Saved data entries
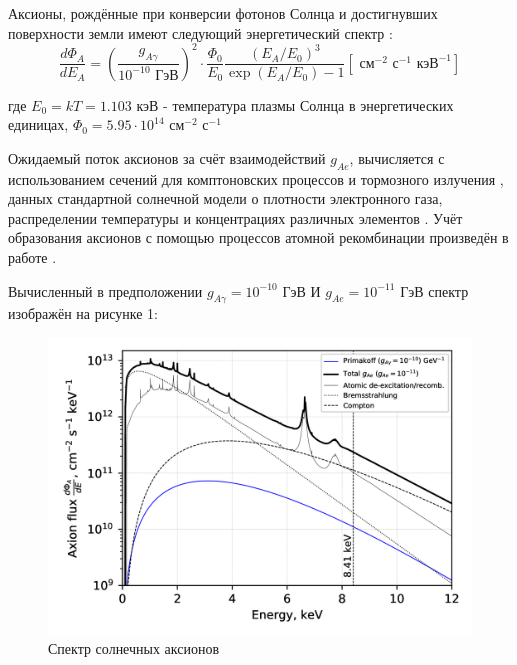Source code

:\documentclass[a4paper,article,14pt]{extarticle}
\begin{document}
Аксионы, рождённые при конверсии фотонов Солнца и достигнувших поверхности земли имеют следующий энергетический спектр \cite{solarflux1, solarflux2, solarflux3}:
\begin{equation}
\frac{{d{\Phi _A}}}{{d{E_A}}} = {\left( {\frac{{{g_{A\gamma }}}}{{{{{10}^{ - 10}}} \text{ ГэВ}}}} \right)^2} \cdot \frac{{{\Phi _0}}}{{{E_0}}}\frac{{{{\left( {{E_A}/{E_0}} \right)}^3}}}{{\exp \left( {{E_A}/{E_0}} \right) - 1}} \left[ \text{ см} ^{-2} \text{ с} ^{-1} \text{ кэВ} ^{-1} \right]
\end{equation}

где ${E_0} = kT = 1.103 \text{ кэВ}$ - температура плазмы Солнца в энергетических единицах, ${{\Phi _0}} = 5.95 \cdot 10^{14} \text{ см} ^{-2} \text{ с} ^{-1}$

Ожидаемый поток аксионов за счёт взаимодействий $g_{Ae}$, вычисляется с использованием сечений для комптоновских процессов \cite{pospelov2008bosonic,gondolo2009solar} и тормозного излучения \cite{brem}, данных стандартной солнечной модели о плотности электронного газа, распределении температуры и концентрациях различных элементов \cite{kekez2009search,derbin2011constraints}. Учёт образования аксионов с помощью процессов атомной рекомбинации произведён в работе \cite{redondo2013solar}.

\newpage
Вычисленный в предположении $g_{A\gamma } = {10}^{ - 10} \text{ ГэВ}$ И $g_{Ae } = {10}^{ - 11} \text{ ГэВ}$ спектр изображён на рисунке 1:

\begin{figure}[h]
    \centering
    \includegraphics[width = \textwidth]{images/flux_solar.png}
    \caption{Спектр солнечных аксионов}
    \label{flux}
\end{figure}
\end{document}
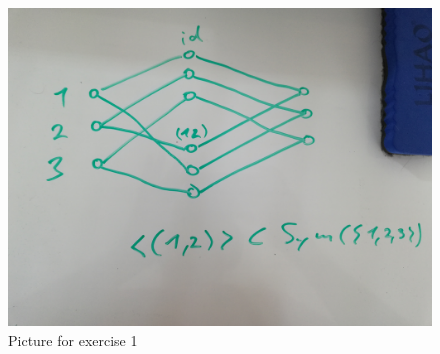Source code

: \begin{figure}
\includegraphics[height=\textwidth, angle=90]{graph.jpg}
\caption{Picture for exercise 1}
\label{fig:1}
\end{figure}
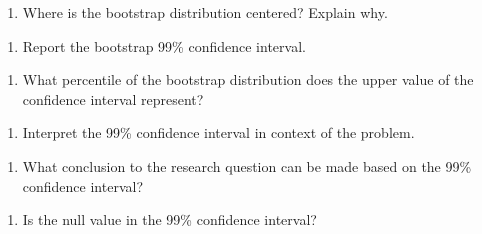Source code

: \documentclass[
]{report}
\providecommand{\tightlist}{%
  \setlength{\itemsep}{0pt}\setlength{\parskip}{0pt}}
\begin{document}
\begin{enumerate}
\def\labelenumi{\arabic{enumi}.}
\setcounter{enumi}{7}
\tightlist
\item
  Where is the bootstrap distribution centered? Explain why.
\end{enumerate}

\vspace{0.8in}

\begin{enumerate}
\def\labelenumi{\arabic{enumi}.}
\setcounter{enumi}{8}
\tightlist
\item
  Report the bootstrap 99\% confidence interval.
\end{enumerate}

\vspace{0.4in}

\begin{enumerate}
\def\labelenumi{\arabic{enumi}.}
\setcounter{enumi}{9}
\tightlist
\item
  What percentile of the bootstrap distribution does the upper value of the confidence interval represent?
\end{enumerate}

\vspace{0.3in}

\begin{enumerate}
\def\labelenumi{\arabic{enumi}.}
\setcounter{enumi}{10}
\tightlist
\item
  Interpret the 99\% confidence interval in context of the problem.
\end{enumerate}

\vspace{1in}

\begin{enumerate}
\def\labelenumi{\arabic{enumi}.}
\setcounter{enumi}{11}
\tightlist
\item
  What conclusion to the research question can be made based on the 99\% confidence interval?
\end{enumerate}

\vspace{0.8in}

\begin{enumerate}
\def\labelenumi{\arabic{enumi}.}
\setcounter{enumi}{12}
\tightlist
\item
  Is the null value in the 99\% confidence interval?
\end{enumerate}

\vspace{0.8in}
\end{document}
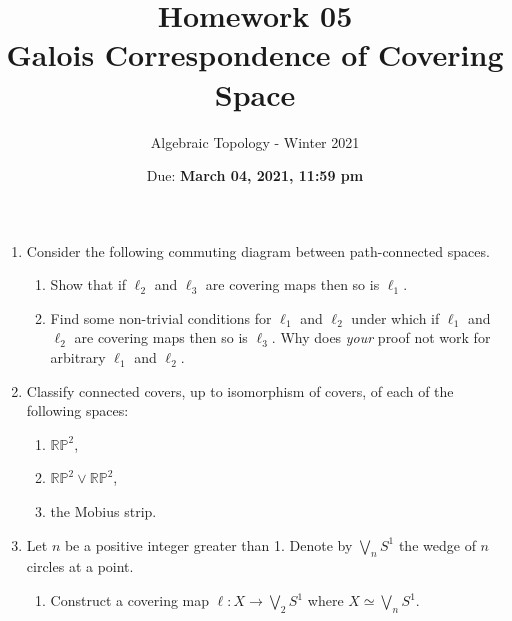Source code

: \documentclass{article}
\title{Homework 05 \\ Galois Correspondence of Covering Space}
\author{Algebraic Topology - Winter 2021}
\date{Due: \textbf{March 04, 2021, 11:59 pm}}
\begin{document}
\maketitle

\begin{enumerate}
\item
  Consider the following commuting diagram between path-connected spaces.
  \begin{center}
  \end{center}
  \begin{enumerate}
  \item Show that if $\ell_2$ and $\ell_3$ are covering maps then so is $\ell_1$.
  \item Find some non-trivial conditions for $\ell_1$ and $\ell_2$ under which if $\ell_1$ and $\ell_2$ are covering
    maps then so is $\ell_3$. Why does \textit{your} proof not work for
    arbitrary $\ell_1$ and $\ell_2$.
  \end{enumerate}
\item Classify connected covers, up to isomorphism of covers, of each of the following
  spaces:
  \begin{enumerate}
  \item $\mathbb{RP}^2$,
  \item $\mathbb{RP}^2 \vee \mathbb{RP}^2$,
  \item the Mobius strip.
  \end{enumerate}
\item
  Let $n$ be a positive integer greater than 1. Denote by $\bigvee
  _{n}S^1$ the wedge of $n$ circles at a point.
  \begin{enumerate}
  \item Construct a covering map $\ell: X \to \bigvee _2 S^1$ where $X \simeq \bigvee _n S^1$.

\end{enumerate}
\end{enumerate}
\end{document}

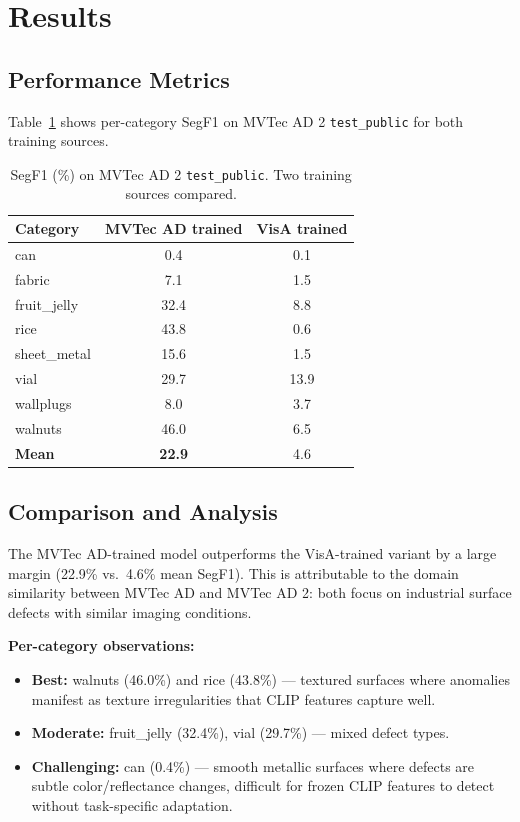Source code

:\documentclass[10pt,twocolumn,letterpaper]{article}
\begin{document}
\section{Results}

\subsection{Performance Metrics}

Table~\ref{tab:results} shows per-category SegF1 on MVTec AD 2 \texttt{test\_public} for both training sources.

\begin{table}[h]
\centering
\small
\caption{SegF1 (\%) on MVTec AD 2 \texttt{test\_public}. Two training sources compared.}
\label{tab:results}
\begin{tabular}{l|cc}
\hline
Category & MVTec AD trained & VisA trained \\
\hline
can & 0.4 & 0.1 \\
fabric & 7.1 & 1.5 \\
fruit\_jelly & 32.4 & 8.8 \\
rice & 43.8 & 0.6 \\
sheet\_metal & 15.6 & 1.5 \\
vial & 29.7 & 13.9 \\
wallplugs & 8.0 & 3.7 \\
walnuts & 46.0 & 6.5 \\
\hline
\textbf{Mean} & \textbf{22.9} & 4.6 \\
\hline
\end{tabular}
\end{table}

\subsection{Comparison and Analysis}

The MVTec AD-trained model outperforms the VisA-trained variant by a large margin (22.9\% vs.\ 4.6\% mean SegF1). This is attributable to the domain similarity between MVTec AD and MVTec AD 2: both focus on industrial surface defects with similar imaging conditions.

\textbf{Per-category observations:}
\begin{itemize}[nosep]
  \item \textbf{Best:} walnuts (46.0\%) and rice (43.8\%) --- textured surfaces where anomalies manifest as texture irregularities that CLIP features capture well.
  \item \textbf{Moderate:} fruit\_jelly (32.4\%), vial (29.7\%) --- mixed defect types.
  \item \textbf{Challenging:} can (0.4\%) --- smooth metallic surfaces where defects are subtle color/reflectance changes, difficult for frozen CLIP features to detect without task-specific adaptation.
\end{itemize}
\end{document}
--
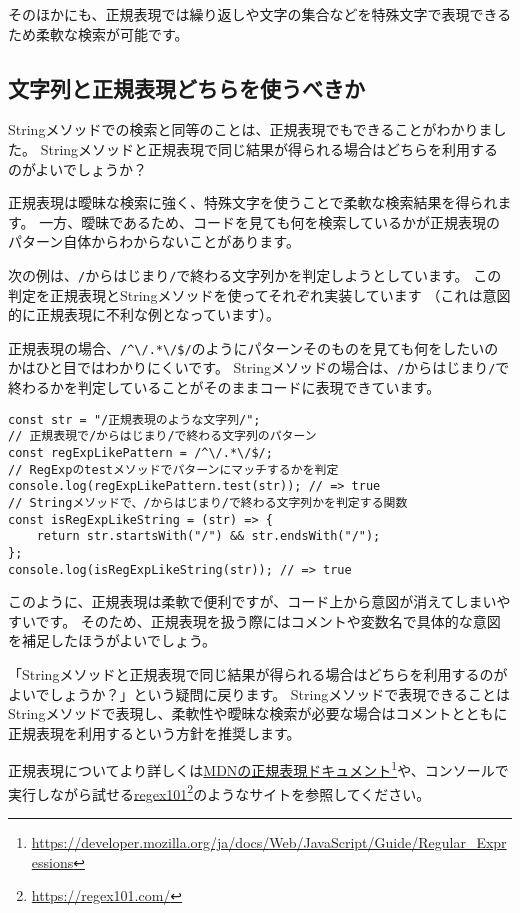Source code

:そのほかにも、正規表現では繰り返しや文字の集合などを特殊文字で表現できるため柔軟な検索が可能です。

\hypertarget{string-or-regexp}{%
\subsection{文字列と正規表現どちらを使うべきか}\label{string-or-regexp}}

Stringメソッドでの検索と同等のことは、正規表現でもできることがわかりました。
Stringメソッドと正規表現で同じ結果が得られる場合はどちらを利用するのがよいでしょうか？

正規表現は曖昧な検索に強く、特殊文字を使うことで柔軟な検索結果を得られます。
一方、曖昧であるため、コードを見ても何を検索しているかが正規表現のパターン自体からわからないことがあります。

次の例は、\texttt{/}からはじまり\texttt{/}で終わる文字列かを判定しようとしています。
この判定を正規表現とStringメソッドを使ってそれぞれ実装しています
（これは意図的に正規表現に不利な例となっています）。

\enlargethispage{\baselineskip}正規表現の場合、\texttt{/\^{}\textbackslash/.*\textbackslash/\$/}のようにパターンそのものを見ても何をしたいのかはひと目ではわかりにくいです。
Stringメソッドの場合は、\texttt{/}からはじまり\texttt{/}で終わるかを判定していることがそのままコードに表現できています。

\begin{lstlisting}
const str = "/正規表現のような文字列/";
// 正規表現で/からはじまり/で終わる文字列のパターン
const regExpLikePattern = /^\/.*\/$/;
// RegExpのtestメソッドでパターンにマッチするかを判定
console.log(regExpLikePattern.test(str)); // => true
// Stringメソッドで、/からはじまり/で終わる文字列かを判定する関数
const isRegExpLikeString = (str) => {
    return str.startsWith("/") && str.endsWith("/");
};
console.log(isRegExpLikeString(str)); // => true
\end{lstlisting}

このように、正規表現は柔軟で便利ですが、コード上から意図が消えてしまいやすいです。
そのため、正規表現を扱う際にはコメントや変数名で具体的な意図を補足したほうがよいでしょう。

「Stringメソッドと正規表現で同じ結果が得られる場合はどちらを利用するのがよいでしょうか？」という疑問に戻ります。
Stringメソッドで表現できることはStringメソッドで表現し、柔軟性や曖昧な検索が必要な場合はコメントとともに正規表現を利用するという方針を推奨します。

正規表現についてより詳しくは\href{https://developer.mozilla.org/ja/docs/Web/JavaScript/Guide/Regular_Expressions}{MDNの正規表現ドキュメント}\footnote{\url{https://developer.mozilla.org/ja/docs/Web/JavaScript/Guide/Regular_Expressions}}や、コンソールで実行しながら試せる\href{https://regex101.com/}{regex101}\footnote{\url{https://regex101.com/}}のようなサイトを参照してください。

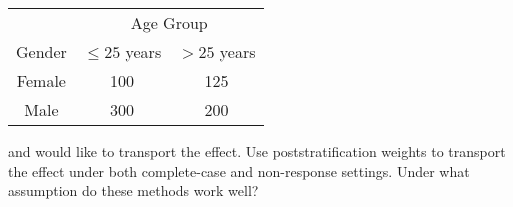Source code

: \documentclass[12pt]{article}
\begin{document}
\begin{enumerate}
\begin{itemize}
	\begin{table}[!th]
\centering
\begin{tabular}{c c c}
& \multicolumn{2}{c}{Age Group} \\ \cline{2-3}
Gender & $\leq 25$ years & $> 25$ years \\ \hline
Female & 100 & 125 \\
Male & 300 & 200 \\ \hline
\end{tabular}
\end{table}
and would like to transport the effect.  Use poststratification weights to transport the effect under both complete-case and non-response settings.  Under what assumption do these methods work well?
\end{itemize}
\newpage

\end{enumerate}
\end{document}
* * *
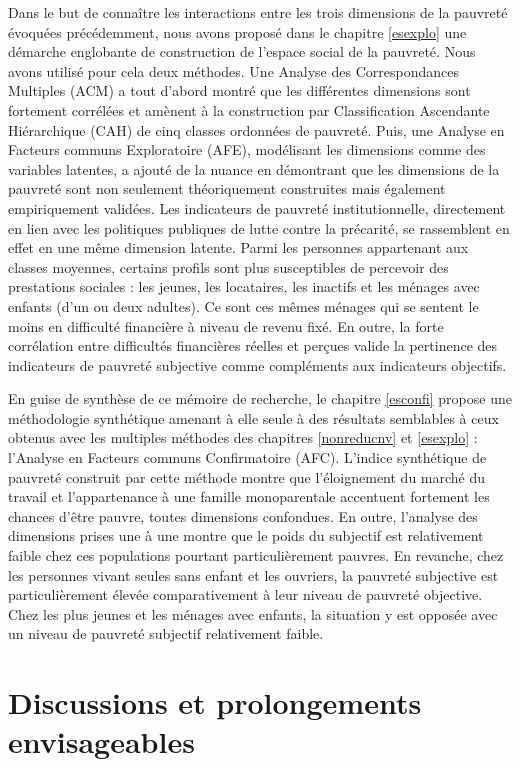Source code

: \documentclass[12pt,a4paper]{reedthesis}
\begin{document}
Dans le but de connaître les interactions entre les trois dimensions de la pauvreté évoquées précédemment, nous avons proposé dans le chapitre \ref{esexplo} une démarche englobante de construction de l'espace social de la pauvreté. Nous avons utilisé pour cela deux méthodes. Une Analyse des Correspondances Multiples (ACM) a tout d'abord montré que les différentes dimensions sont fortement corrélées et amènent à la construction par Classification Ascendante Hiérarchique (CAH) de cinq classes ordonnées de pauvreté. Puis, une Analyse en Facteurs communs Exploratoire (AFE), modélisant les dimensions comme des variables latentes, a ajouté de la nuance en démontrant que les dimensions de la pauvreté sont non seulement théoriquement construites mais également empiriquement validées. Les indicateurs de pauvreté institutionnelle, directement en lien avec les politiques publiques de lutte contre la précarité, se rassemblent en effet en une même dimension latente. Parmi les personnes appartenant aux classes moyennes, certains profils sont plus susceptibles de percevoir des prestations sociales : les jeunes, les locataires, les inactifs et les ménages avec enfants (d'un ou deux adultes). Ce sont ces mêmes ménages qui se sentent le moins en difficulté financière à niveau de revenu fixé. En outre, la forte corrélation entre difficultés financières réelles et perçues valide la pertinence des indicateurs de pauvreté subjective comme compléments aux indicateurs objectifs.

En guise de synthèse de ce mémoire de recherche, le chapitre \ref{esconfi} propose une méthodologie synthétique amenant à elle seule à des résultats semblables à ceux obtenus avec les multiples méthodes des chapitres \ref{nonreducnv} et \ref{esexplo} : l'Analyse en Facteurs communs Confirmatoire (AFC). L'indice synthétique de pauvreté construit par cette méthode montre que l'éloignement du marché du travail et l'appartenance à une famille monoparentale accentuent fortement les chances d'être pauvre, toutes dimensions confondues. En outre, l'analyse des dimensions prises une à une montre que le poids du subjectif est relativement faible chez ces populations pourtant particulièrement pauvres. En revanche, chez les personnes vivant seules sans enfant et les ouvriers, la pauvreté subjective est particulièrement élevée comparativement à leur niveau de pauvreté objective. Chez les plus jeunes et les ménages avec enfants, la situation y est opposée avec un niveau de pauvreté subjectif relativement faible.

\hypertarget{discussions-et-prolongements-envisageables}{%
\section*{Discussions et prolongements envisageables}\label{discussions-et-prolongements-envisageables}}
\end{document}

■ WHAT YOU NEED TO DO ■
Pick out each line above that includes "true" and show it.

■ RESPONSE BOX ■
console.log(regExpLikePattern.test(str)); // => true
console.log(isRegExpLikeString(str)); // => true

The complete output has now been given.